Dataset excerpts Start Marker

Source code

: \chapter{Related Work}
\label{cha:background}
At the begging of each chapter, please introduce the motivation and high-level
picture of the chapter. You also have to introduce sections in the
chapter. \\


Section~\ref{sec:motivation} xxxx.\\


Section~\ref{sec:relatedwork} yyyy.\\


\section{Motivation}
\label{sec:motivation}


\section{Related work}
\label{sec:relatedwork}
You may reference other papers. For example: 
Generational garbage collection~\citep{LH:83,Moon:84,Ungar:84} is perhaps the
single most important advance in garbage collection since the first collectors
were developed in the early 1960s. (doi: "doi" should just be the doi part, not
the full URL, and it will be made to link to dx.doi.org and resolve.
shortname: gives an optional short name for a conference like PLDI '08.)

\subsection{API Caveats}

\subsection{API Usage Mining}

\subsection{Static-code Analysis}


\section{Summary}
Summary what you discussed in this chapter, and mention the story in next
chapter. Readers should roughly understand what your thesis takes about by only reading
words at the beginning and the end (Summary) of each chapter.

Dataset excerpts End Marker
Dataset excerpts Start Marker

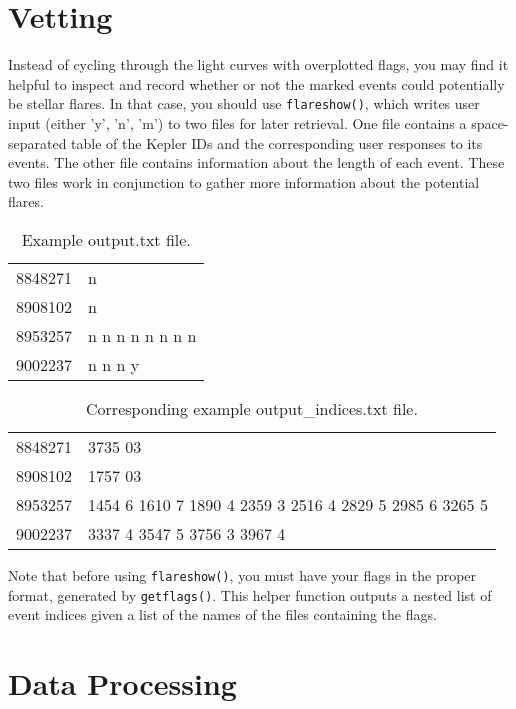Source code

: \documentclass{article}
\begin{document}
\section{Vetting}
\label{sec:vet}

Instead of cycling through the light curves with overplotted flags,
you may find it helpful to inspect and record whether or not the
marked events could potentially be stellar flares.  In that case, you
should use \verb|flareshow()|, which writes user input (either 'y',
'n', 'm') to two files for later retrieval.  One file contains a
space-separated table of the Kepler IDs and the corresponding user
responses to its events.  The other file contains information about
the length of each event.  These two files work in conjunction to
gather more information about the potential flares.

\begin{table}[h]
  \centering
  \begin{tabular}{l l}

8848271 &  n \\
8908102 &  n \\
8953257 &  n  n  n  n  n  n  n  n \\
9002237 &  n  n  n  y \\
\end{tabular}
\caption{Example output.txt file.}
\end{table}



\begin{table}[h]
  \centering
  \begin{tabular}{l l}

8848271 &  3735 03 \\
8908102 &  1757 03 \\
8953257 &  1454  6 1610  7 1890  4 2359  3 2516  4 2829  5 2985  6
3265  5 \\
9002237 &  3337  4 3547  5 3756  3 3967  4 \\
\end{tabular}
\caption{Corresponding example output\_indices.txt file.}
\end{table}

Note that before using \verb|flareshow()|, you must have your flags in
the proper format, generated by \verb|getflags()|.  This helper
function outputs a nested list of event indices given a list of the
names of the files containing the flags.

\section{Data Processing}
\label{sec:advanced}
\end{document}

Dataset excerpts End Marker

Task objective> Check each line above for "contains" and state how many match, answering with only the number.

Output below> 2